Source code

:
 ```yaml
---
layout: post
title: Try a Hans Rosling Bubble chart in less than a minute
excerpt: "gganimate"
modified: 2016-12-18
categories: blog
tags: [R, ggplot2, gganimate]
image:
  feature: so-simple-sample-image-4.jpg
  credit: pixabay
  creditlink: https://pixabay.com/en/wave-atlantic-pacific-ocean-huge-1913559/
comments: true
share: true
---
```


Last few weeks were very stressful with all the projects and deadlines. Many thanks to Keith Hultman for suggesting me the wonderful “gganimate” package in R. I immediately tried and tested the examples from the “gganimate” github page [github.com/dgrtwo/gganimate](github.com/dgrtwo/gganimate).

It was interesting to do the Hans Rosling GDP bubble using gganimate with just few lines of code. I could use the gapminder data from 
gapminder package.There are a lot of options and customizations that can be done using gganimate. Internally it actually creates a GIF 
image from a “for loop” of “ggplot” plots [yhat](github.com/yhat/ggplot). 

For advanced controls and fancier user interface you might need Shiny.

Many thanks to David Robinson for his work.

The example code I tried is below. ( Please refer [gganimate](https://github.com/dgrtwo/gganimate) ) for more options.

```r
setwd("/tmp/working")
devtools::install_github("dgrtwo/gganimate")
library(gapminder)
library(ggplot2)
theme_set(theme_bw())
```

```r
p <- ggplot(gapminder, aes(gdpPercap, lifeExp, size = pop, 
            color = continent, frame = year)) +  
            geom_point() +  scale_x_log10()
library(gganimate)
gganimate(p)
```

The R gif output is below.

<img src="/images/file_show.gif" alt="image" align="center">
------------------------------------------------------------
**DESCRIPTION OF THE TASK:** Whenever a line in the material contains the word "tried", copy that line.

**RESULT FOR THIS EXERCISE:**
Last few weeks were very stressful with all the projects and deadlines. Many thanks to Keith Hultman for suggesting me the wonderful “gganimate” package in R. I immediately tried and tested the examples from the “gganimate” github page [github.com/dgrtwo/gganimate](github.com/dgrtwo/gganimate).
The example code I tried is below. ( Please refer [gganimate](https://github.com/dgrtwo/gganimate) ) for more options.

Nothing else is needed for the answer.